If a line below contains the string "Página", copy it out.

Plain-text document sources:
*** Begin section ***

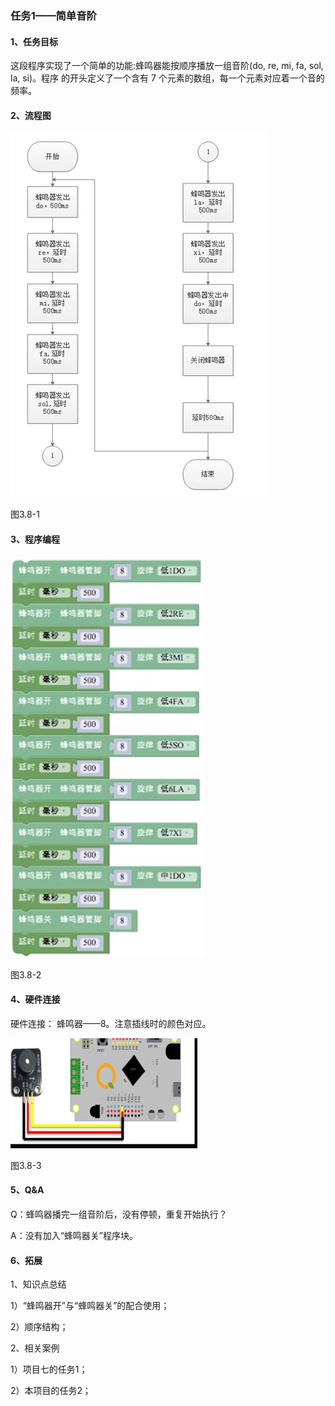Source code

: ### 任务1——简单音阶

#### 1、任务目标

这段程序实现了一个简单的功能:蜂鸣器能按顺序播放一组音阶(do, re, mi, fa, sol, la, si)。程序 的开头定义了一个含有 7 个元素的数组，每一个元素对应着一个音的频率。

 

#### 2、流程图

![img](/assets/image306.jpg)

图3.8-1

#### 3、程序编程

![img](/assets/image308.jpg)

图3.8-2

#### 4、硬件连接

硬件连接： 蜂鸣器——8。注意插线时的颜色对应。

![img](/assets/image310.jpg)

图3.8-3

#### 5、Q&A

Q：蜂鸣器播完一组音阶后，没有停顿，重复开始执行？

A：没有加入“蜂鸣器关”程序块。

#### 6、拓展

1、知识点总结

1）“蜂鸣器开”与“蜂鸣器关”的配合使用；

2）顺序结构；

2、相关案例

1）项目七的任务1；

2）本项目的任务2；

*** End section ***
*** Begin section ***

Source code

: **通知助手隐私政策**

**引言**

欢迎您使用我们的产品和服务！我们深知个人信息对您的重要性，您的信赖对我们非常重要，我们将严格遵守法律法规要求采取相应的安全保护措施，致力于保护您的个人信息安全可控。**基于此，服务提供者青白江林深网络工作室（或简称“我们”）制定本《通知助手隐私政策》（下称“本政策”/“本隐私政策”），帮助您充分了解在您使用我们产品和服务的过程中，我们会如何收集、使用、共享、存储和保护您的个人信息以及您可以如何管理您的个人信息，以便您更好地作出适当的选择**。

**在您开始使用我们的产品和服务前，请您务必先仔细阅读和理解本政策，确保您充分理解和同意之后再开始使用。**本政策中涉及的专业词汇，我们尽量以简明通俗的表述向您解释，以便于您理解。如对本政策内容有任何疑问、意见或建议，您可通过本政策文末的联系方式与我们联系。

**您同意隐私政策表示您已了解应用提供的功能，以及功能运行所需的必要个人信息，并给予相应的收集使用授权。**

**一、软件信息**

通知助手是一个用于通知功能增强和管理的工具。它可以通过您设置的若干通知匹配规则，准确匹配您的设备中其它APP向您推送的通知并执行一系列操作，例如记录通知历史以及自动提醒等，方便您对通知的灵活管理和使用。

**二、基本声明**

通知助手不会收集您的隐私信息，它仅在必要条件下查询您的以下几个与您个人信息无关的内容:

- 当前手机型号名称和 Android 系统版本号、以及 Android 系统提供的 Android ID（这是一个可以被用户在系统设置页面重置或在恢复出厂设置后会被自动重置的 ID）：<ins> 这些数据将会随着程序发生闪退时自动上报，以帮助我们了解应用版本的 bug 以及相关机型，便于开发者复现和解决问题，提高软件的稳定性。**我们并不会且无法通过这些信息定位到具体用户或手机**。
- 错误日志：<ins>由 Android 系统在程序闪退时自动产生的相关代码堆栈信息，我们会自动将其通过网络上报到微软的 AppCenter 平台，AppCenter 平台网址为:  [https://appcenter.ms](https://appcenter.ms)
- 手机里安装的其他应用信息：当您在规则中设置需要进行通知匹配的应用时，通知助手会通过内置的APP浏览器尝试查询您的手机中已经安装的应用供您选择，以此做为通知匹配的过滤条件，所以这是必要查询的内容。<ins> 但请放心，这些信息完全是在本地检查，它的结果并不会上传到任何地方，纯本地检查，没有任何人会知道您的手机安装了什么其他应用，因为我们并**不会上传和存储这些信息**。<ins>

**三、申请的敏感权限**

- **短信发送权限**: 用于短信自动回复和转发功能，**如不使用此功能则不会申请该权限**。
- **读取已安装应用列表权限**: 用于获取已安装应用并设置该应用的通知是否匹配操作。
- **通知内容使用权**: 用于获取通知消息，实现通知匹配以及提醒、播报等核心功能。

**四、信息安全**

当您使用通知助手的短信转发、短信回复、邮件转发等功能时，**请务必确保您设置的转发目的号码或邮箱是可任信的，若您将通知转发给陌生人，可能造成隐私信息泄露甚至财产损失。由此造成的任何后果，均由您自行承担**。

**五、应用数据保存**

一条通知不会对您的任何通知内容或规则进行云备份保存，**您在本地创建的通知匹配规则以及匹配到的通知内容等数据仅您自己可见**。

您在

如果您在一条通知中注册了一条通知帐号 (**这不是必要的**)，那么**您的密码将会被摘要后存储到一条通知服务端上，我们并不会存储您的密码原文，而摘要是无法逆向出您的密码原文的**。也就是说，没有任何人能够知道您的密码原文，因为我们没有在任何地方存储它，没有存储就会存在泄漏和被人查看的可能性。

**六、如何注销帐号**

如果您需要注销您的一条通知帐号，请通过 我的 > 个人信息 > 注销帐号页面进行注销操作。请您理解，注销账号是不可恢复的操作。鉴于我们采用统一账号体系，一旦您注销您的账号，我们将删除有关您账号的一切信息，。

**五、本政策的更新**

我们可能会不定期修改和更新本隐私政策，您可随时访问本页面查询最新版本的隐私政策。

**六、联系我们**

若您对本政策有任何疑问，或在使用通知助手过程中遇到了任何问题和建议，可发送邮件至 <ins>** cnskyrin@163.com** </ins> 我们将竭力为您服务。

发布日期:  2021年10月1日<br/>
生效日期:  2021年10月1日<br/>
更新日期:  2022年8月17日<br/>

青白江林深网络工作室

*** End section ***
*** Begin section ***

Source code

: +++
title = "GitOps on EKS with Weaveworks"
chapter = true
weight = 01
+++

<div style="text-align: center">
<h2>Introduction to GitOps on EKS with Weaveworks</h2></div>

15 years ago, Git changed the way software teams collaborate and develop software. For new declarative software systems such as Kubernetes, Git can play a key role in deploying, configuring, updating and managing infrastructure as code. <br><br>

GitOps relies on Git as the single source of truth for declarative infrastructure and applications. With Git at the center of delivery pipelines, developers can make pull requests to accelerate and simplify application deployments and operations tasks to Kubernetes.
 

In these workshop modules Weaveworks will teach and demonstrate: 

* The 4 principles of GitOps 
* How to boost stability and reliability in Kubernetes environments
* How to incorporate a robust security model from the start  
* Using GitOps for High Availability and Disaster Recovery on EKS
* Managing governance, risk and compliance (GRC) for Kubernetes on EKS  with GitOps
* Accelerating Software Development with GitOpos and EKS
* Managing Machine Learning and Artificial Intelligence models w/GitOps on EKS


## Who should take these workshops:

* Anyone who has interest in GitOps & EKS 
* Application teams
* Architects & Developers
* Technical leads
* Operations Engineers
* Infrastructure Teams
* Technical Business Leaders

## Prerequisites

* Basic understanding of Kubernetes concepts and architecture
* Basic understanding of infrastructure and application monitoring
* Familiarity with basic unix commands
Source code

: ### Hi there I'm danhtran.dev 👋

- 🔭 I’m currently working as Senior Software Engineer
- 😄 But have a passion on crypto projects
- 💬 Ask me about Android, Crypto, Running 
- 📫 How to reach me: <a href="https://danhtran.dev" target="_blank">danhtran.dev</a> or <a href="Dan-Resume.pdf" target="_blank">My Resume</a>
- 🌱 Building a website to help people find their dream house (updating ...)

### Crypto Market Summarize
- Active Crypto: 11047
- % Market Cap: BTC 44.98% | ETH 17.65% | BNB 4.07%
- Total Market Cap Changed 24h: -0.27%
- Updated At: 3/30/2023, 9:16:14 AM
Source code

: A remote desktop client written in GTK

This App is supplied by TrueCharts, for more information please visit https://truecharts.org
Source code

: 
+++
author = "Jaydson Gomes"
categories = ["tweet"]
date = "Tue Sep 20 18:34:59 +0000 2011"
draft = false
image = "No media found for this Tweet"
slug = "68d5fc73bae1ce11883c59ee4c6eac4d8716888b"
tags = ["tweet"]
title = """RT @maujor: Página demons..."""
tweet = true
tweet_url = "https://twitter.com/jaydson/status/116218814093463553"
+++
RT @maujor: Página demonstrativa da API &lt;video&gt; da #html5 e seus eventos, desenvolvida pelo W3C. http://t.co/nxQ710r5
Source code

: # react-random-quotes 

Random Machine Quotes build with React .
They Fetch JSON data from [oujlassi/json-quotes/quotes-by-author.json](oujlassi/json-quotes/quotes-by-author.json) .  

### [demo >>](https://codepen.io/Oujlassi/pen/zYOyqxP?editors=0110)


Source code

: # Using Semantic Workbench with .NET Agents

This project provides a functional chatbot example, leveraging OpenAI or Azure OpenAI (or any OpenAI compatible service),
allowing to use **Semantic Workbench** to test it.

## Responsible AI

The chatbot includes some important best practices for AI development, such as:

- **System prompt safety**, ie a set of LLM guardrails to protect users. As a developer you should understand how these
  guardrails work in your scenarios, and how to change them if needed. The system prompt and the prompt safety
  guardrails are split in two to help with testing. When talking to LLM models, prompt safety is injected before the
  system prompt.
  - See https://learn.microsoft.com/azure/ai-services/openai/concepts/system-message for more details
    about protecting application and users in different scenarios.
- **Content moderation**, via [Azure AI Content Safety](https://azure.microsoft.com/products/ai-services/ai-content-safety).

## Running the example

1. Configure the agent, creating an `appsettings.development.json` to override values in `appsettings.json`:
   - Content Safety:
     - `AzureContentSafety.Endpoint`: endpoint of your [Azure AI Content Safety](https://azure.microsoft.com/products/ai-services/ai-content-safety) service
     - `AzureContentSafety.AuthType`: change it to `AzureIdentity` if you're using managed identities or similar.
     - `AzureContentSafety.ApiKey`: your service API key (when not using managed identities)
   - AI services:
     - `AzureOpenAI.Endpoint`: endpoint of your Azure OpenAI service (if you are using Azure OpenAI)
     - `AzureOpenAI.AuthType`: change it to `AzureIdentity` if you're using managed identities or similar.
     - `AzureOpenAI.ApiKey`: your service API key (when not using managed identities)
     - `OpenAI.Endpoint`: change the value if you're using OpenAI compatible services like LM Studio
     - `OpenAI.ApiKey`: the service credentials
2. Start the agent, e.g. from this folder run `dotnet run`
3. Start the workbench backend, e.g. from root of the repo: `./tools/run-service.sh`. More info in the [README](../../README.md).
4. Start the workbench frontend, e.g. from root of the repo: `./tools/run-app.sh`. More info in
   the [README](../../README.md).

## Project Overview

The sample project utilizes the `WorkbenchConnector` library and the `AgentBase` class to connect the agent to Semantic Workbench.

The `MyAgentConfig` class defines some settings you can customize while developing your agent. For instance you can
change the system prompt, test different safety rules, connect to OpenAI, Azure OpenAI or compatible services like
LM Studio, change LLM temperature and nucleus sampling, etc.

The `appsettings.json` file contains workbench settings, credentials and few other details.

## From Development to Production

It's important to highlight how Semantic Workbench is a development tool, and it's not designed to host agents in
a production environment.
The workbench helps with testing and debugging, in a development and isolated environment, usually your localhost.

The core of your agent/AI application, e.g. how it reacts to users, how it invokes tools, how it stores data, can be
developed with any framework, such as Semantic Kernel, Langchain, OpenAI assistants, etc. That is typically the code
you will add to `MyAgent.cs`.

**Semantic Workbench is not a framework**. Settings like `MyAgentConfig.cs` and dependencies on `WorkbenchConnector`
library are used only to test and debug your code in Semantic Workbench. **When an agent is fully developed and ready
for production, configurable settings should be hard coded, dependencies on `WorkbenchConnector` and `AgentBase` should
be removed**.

*** End section ***

RESPONSE TO THIS TASK:
title = """RT @maujor: Página demons..."""
RT @maujor: Página demonstrativa da API &lt;video&gt; da #html5 e seus eventos, desenvolvida pelo W3C. http://t.co/nxQ710r5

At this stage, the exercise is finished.